In this paper we study the main surface characteristics which control the foamability of solutions of various surfactants. Systematic series of experiments with anionic, cationic and nonionic surfactants with different head groups and chain lengths are performed in a wide concentration range, from 0.001 mM to 100 mM. The electrolyte (NaCl) concentration is also varied from 0 up to 100 mM. For all surfactants studied, three regions in the dependence of the foamability, VA, on the logarithm of surfactant concentration, lgCS, are observed. In Region 1, VA is very low and depends weakly on CS. In Region 2, VA increases steeply with CS. In Region 3, VA reaches a plateau. To analyse these results, the dynamic and equilibrium surface tensions of the foamed solutions are measured. A key new element in our interpretation of the foaming data is that we use the surface tension measurements to determine the dependence of the main surface properties (surfactant adsorption, surface coverage and surface elasticity) on the surface age of the bubbles. In this way we interpret the results from the foaming tests by considering the properties of the dynamic adsorption layers, formed during foaming. The performed analysis reveals a large qualitative difference between the nonionic and ionic surfactants with respect to their foaming profiles. The data for the nonionic and ionic surfactants merge around two master curves when plotted as a function of the surface coverage, the surface mobility factor, or the Gibbs elasticity of the dynamic adsorption layers.

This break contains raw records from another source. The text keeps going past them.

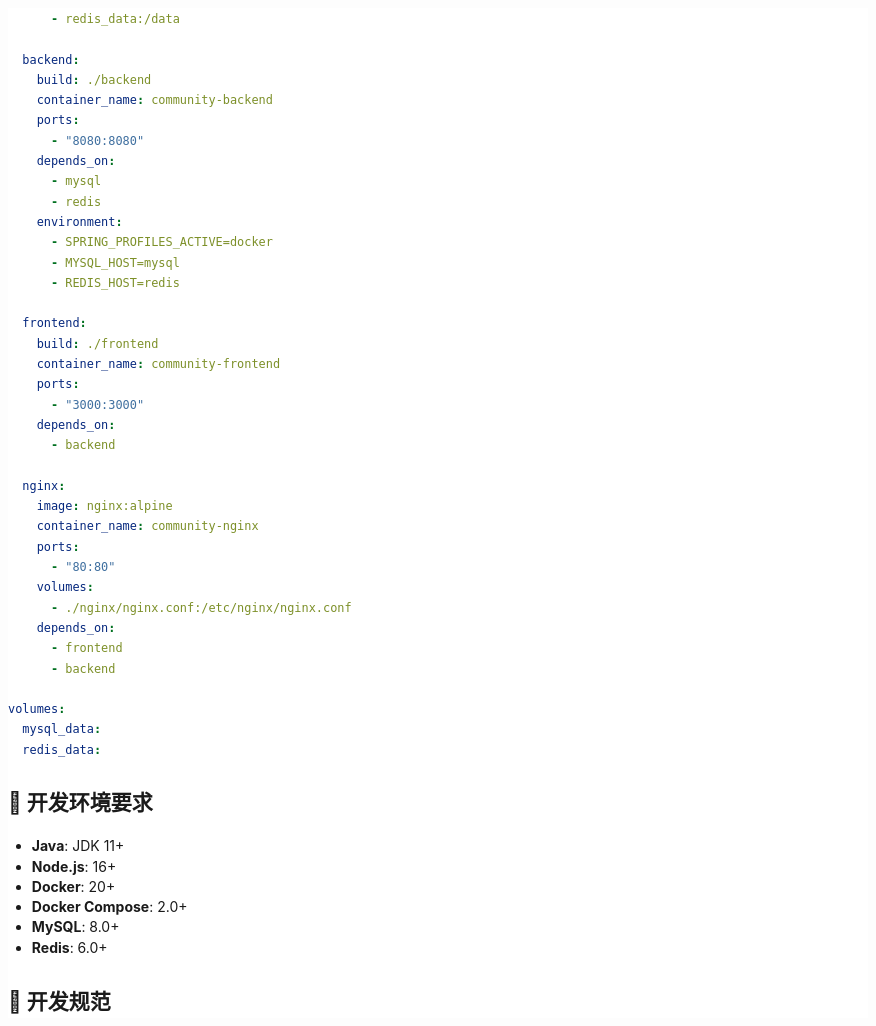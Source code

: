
 ```yaml
      - redis_data:/data

  backend:
    build: ./backend
    container_name: community-backend
    ports:
      - "8080:8080"
    depends_on:
      - mysql
      - redis
    environment:
      - SPRING_PROFILES_ACTIVE=docker
      - MYSQL_HOST=mysql
      - REDIS_HOST=redis

  frontend:
    build: ./frontend
    container_name: community-frontend
    ports:
      - "3000:3000"
    depends_on:
      - backend

  nginx:
    image: nginx:alpine
    container_name: community-nginx
    ports:
      - "80:80"
    volumes:
      - ./nginx/nginx.conf:/etc/nginx/nginx.conf
    depends_on:
      - frontend
      - backend

volumes:
  mysql_data:
  redis_data:
```

## 🔧 开发环境要求

- **Java**: JDK 11+
- **Node.js**: 16+
- **Docker**: 20+
- **Docker Compose**: 2.0+
- **MySQL**: 8.0+
- **Redis**: 6.0+

## 📝 开发规范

This difference between the ionic and nonionic surfactants is explained with the important contribution of the electrostatic repulsion between the foam film surfaces for the ionic surfactants which stabilizes the dynamic foam films even at moderate surface coverage and at relatively high ionic strength (up to 100 mM). In contrast, the films formed from solutions of nonionic surfactants are stabilized via steric repulsion which becomes sufficiently high to prevent bubble coalescence only at rather high surface coverage (> 90%) which corresponds to related high Gibbs elasticity (> 150 mN/m) and low surface mobility of the dynamic adsorption layers. Mechanistic explanations of all observed trends are provided and some important similarities and differences with the process of emulsification are outlined.